JAXAタウンミーティング

「第55回JAXAタウンミーティング in 秋田」(平成22年12月12日開催)
会場で出された意見について



第一部「国産旅客機開発に向けての、JAXAの技術協力」 で出された意見



<MRJと他のライバル会社との販売価格の違いについて>
参加者: MRJに関し、安全面や低燃費、騒音が話題に出ていますが、他のライバル会社と比較して販売価格面ではどのような対抗をしているのでしょうか。
石川: 飛行機の値段は基本的には秘密になっていますが、飛行機の値段のだいたいの推定方法を教えします。例えば100人乗りの飛行機だったら半分で割って50億円、1人当たり5,000万円、200乗りの飛行機だったら100億円、これは非常にラフな推定ですが、だいたいこの相場です。MRJは90人乗りの飛行機のため、今の式でいくとだいたい45億円になります。
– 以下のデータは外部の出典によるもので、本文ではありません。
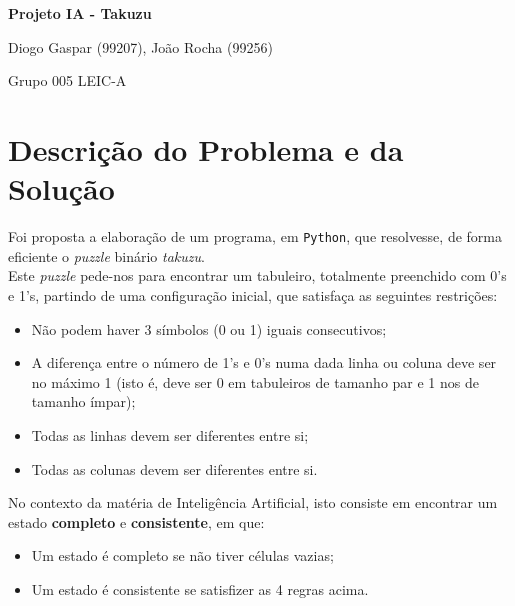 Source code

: \documentclass[12pt,a4paper]{article}
\begin{document}
  \begin{titlepage}
    \begin{center}
      \vspace*{5cm}

      \Huge
      \textbf{Projeto IA - Takuzu}

      \vspace{0.5cm}

      \LARGE
      Diogo Gaspar (99207), João Rocha (99256)

      \vspace{0.5cm}
      \Large
      Grupo 005 LEIC-A

      \vfill
    \end{center}
  \end{titlepage}

  \section*{Descrição do Problema e da Solução}

  Foi proposta a elaboração de um programa, em \texttt{Python}, que resolvesse, de forma eficiente o \textit{puzzle} binário \textit{takuzu}. \\

  Este \textit{puzzle} pede-nos para encontrar um tabuleiro, totalmente preenchido com 0's e 1's, partindo de uma configuração inicial, que satisfaça as seguintes restrições:
  \begin{itemize}
    \item Não podem haver 3 símbolos (0 ou 1) iguais consecutivos;
    \item A diferença entre o número de 1's e 0's numa dada linha ou coluna deve ser no máximo 1 (isto é, deve ser 0 em tabuleiros de tamanho par e 1 nos de tamanho ímpar);
    \item Todas as linhas devem ser diferentes entre si;
    \item Todas as colunas devem ser diferentes entre si.
  \end{itemize}

  No contexto da matéria de Inteligência Artificial, isto consiste em encontrar um estado \textbf{completo} e \textbf{consistente}, em que:
  \begin{itemize}
    \item Um estado é completo se não tiver células vazias;
    \item Um estado é consistente se satisfizer as 4 regras acima.
  \end{itemize}
\end{document}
実は飛行機は相手によって値段を変える商品です。また、発展途上国の飛行機だと、購入先の借金を用意して売ったりといろいろなことをやります。そのため、なかなか一概には言えません。ただ、MRJに先ほどの推定で45億円の価格を付けると、販売に苦労するため、もう少しディスカウントされるのではないかと思います。勿論、一回で多くの発注があれば下がります。三菱重工さんは、今、世界各国で営業しており、最初、全日空から25機発注された後に、アメリカで100機売れたという情報がありました。それ以外にもアジアやヨーロッパに売り込みを行っているようです。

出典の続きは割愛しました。